Institute: Alaska
Year Established: 2008 Start Date: 2008-03-01 End Date: 2009-12-30
Total Federal Funds: $15,667 Total Non-Federal Funds: $38,174
Principal Investigators: Michael Loso
Project Summary: There are over 700 glacier-dammed lakes in Alaska. While some are shrinking or disappearing in response to contemporary warming and glacier retreat, surprisingly new lakes are forming as well. Because these lakes typically drain catastrophically on an irregular basis, posing threats to human life, property, and infrastructure, and also because such lakes create and leave behind many landforms and sedimentary deposits that have important and long-lasting effects on landscape hydrology, it is important that we better understand the interrelated geomorphic and climatic factors that govern the formation, catastrophic drainage, and abandonment of glacier dammed lakes. Here, we propose a geomorphic investigation of paleo-Lake Ahtna, a massive glacier-dammed lake that formed in Alaskas Copper River basin during the latest Pleistocene in response to impoundment by glaciers advancing from the surrounding mountain ranges. Geologists have long recognized abandoned strandlines, beaches, deltas, and lacustrine sediments in the area as evidence for the existence of Lake Ahtna, but most work on these landforms predated sophisticated survey, mapping, and dating tools. Our work will combine traditional geological fieldwork with sophisticated survey, mapping, and dating tools. The purpose of the proposed research is to continue reconstruction of the paleo-environment associated with late Pleistocene ice-dammed lakes in the Copper River basin, and to better understand the paleo-hydrology of outburst floods from paleo-Lake Ahtna.

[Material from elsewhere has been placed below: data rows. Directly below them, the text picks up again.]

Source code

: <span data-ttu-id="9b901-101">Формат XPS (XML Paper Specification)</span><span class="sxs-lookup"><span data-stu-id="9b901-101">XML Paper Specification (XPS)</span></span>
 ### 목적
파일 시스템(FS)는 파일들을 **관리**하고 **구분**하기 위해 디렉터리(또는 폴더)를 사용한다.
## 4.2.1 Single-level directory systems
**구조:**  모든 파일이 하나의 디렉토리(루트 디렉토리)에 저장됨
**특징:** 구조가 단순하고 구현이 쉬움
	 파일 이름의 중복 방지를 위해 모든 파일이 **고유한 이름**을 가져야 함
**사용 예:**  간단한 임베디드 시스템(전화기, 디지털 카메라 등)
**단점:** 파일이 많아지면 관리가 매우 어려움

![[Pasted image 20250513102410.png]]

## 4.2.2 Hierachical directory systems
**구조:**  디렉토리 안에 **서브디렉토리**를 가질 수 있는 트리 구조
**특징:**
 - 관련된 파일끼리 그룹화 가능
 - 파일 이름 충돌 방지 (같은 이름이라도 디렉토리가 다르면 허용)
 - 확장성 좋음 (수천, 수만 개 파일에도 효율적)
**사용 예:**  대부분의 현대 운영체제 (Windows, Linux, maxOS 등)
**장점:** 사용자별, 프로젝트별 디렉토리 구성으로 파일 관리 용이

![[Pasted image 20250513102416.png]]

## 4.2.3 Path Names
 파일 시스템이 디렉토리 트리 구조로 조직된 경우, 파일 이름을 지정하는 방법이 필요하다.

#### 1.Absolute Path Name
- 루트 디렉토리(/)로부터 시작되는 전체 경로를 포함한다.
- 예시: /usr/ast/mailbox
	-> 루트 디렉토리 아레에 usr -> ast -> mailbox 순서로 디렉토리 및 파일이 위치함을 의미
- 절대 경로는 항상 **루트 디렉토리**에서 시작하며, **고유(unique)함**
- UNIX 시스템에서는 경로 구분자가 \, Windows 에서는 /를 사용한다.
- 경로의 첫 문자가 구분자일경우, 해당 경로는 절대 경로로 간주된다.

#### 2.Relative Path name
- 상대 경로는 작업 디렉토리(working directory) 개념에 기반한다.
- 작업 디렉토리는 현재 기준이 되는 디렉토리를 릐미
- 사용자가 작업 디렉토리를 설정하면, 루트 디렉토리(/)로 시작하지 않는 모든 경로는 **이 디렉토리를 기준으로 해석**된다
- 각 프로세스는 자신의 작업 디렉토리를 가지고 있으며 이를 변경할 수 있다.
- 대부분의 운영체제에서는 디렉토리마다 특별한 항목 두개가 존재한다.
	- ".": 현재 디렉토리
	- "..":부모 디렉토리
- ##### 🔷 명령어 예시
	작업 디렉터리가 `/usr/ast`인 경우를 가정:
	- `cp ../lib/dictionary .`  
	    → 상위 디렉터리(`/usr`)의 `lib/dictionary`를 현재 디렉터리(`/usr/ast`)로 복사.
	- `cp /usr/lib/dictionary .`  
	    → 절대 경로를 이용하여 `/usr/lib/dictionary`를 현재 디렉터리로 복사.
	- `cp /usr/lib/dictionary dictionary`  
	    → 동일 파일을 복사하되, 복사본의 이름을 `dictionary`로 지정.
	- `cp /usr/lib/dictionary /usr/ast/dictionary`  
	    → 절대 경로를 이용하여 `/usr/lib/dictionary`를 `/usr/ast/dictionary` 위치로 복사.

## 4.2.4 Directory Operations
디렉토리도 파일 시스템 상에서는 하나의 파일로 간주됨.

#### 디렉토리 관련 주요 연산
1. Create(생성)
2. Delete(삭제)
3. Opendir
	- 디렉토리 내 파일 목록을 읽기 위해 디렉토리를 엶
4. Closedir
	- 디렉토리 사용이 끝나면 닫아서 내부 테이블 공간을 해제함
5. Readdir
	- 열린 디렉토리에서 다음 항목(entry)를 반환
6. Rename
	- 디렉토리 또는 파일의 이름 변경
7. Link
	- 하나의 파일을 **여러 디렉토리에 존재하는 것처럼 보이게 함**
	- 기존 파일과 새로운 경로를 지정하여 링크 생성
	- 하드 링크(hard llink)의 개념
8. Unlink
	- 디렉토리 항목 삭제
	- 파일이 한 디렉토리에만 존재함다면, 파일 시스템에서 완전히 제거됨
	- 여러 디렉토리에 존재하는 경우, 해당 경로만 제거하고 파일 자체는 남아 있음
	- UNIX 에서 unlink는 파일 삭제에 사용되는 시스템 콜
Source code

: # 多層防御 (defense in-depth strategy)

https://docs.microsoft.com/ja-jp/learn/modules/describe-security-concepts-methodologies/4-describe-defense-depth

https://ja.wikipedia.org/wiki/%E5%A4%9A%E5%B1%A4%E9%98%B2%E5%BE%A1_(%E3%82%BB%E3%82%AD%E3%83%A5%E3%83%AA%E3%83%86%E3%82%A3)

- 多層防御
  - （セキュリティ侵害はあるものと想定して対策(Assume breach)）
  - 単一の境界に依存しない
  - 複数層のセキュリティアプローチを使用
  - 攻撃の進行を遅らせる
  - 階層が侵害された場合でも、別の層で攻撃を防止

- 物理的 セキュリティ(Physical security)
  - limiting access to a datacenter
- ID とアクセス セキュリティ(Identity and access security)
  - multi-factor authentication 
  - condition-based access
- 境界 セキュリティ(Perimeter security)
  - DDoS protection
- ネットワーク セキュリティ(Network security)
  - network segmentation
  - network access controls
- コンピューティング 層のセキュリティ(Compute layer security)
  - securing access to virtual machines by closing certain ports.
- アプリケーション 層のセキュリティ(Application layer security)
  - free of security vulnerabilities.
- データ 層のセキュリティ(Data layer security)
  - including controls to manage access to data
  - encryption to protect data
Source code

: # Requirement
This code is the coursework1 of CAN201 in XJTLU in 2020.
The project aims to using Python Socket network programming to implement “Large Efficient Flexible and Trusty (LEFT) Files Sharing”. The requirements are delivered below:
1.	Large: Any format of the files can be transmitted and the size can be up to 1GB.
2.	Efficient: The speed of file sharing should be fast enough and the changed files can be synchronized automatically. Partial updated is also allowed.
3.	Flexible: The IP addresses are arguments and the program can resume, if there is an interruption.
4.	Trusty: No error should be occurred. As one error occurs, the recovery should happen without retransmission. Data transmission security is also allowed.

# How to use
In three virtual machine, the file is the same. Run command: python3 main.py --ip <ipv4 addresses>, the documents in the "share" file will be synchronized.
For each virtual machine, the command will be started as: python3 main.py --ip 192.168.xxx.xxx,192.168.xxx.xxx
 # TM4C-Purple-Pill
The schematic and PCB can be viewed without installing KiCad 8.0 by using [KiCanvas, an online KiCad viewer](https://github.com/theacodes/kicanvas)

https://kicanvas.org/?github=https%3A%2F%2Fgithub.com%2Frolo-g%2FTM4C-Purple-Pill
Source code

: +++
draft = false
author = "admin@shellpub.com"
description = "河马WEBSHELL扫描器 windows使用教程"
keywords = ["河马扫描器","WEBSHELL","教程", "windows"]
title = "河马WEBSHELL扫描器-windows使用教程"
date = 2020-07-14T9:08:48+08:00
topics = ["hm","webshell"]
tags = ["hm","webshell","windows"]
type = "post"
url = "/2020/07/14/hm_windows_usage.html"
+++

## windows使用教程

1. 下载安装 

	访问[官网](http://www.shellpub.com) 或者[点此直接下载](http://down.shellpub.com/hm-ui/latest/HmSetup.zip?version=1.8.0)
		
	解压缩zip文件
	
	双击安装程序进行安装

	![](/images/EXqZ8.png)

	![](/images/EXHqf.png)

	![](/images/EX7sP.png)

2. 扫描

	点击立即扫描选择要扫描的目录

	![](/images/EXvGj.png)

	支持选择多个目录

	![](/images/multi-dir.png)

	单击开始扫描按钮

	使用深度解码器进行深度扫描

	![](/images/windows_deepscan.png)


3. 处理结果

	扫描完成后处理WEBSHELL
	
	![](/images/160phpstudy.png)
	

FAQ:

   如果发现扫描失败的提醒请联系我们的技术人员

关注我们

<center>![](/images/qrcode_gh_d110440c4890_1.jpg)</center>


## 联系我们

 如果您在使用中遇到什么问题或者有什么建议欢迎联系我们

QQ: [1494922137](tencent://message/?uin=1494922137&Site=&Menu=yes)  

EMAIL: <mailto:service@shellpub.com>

The proposed work builds upon an existing body of knowledge about Lake Ahtna, and importantly, also upon the results of our previously-funded summer 2007 research. Support is requested primarily for graduate student salary and AMS radiocarbon dates; mentoring will be provided by research collaborators from Alaska Pacific University, US Geological Survey, and the Bureau of Land Management.